What the exercise asks:
Nothing in the records may be dropped or altered when you repeat them.

Materials provided:
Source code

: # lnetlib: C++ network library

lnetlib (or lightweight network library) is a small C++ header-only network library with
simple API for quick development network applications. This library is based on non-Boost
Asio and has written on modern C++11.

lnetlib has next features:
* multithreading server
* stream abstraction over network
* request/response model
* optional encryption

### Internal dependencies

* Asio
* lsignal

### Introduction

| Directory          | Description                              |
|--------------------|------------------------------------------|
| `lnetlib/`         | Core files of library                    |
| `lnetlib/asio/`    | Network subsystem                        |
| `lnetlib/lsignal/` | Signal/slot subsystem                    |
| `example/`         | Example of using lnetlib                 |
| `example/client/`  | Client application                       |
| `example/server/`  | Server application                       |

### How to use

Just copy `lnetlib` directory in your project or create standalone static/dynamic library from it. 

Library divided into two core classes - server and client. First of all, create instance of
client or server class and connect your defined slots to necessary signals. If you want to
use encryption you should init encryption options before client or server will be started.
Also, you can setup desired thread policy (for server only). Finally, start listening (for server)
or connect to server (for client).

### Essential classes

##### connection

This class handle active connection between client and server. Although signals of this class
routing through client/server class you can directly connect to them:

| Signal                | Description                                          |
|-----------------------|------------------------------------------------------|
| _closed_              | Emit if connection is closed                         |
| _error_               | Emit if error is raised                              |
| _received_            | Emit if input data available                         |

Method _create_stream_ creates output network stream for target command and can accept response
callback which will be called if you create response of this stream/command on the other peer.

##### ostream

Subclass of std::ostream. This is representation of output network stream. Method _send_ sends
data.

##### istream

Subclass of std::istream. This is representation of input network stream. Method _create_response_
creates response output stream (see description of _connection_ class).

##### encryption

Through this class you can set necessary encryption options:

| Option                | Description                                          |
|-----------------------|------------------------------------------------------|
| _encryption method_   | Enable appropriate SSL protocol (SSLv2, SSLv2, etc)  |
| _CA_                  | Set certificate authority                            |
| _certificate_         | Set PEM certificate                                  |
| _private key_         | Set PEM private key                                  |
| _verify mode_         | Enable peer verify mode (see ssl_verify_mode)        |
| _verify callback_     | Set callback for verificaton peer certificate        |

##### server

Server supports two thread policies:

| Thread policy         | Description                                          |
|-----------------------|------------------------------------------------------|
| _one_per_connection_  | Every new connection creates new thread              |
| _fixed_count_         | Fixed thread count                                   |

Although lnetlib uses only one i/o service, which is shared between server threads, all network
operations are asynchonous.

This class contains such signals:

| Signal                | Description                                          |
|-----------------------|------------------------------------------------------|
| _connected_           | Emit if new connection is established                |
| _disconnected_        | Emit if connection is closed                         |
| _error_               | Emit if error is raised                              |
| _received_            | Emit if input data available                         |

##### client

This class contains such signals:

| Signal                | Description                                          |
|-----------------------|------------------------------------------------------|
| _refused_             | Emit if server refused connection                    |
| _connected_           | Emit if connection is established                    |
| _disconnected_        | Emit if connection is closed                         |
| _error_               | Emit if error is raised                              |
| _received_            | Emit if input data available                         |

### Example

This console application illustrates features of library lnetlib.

Exercise output:
Source code

: # lnetlib: C++ network library

lnetlib (or lightweight network library) is a small C++ header-only network library with
simple API for quick development network applications. This library is based on non-Boost
Asio and has written on modern C++11.

lnetlib has next features:
* multithreading server
* stream abstraction over network
* request/response model
* optional encryption

### Internal dependencies

* Asio
* lsignal

### Introduction

| Directory          | Description                              |
|--------------------|------------------------------------------|
| `lnetlib/`         | Core files of library                    |
| `lnetlib/asio/`    | Network subsystem                        |
| `lnetlib/lsignal/` | Signal/slot subsystem                    |
| `example/`         | Example of using lnetlib                 |
| `example/client/`  | Client application                       |
| `example/server/`  | Server application                       |

### How to use

Just copy `lnetlib` directory in your project or create standalone static/dynamic library from it. 

Library divided into two core classes - server and client. First of all, create instance of
client or server class and connect your defined slots to necessary signals. If you want to
use encryption you should init encryption options before client or server will be started.
Also, you can setup desired thread policy (for server only). Finally, start listening (for server)
or connect to server (for client).

### Essential classes

##### connection

This class handle active connection between client and server. Although signals of this class
routing through client/server class you can directly connect to them:

| Signal                | Description                                          |
|-----------------------|------------------------------------------------------|
| _closed_              | Emit if connection is closed                         |
| _error_               | Emit if error is raised                              |
| _received_            | Emit if input data available                         |

Method _create_stream_ creates output network stream for target command and can accept response
callback which will be called if you create response of this stream/command on the other peer.

##### ostream

Subclass of std::ostream. This is representation of output network stream. Method _send_ sends
data.

##### istream

Subclass of std::istream. This is representation of input network stream. Method _create_response_
creates response output stream (see description of _connection_ class).

##### encryption

Through this class you can set necessary encryption options:

| Option                | Description                                          |
|-----------------------|------------------------------------------------------|
| _encryption method_   | Enable appropriate SSL protocol (SSLv2, SSLv2, etc)  |
| _CA_                  | Set certificate authority                            |
| _certificate_         | Set PEM certificate                                  |
| _private key_         | Set PEM private key                                  |
| _verify mode_         | Enable peer verify mode (see ssl_verify_mode)        |
| _verify callback_     | Set callback for verificaton peer certificate        |

##### server

Server supports two thread policies:

| Thread policy         | Description                                          |
|-----------------------|------------------------------------------------------|
| _one_per_connection_  | Every new connection creates new thread              |
| _fixed_count_         | Fixed thread count                                   |

Although lnetlib uses only one i/o service, which is shared between server threads, all network
operations are asynchonous.

This class contains such signals:

| Signal                | Description                                          |
|-----------------------|------------------------------------------------------|
| _connected_           | Emit if new connection is established                |
| _disconnected_        | Emit if connection is closed                         |
| _error_               | Emit if error is raised                              |
| _received_            | Emit if input data available                         |

##### client

This class contains such signals:

| Signal                | Description                                          |
|-----------------------|------------------------------------------------------|
| _refused_             | Emit if server refused connection                    |
| _connected_           | Emit if connection is established                    |
| _disconnected_        | Emit if connection is closed                         |
| _error_               | Emit if error is raised                              |
| _received_            | Emit if input data available                         |

### Example

This console application illustrates features of library lnetlib.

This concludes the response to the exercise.